__Task details__
Lift every line from the entries that includes the word "const".

**** Input ****

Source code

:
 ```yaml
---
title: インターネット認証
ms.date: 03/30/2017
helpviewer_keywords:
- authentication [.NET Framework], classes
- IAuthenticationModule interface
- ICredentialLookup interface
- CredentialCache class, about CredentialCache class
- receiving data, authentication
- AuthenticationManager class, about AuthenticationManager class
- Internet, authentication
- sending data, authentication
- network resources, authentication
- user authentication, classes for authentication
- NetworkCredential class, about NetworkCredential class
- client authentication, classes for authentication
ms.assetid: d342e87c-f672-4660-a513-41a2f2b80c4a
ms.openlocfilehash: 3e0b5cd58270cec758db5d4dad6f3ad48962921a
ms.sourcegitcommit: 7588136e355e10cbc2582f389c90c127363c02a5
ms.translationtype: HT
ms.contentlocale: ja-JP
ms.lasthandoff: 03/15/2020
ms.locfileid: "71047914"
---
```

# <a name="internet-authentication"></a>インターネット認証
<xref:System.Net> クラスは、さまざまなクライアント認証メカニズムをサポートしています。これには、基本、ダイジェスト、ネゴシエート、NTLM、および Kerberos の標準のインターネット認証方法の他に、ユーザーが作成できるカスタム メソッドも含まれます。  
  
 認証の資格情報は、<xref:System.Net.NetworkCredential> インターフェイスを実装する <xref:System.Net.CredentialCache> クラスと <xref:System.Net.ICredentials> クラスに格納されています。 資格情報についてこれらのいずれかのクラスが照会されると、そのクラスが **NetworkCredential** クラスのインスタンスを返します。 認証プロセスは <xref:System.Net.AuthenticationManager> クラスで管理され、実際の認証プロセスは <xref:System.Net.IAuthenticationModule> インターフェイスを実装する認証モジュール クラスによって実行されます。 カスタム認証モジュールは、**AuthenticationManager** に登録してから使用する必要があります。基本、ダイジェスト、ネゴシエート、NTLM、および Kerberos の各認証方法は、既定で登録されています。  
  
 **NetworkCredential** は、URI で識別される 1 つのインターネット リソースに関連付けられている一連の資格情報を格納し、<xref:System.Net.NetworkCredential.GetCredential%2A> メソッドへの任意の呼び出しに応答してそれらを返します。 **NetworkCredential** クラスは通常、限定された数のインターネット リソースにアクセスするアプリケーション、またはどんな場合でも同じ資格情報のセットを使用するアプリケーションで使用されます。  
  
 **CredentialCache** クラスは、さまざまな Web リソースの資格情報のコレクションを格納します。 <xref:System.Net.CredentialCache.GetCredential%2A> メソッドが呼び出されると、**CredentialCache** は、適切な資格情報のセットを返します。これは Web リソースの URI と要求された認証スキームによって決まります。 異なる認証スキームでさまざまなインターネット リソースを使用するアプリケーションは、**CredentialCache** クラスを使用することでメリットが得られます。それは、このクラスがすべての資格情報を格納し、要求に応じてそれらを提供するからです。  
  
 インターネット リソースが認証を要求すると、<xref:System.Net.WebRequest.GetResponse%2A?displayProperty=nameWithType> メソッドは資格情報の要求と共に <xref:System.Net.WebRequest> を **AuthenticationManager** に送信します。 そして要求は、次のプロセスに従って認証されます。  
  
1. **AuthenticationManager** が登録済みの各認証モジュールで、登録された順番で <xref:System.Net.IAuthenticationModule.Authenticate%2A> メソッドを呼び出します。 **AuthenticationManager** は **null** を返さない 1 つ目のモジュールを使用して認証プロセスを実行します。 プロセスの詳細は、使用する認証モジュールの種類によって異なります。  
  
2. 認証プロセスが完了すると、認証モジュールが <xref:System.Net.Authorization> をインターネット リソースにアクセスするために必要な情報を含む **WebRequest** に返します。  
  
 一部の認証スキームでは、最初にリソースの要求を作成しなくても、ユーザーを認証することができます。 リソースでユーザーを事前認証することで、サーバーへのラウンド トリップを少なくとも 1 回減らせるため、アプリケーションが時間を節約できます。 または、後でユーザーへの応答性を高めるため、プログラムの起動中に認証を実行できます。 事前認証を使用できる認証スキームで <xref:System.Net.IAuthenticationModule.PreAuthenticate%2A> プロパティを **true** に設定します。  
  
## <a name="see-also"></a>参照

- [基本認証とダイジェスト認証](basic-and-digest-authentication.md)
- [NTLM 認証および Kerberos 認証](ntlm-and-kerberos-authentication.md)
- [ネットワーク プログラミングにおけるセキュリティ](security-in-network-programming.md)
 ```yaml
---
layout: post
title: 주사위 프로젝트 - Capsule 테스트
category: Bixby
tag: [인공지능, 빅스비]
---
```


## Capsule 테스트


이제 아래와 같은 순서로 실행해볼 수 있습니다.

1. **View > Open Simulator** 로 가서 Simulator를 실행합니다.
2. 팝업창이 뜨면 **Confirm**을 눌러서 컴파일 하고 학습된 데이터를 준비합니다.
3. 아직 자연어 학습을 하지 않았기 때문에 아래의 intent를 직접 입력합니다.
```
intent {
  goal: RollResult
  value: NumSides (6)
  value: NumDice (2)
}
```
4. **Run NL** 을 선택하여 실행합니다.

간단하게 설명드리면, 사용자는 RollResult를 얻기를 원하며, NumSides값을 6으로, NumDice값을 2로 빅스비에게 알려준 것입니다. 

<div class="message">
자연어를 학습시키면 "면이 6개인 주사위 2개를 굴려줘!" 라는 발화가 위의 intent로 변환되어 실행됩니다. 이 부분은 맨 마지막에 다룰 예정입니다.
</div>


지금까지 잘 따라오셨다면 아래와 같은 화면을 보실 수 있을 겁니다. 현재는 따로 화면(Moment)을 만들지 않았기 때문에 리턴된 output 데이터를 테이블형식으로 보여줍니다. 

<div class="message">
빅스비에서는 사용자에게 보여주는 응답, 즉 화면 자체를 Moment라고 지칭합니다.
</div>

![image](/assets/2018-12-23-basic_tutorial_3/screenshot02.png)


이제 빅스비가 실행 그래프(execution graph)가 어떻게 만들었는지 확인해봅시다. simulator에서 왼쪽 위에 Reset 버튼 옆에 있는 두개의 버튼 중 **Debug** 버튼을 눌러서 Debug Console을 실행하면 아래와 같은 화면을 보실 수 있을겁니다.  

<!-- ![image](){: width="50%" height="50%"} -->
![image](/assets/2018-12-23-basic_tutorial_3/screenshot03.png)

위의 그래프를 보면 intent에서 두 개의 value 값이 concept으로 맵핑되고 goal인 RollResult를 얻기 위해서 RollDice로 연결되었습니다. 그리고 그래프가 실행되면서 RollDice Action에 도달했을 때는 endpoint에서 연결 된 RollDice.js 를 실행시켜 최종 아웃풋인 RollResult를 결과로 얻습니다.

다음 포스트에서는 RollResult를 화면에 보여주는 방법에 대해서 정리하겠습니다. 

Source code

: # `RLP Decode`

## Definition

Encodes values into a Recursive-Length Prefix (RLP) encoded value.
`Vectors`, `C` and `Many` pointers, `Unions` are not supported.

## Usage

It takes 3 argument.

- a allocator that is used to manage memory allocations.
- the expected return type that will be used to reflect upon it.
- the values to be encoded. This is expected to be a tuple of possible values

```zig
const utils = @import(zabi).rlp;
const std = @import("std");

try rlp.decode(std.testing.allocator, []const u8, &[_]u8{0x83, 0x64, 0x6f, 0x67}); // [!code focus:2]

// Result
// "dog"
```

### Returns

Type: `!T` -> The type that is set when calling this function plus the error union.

****

__Output for this exercise__
const utils = @import(zabi).rlp;
const std = @import("std");
try rlp.decode(std.testing.allocator, []const u8, &[_]u8{0x83, 0x64, 0x6f, 0x67}); // [!code focus:2]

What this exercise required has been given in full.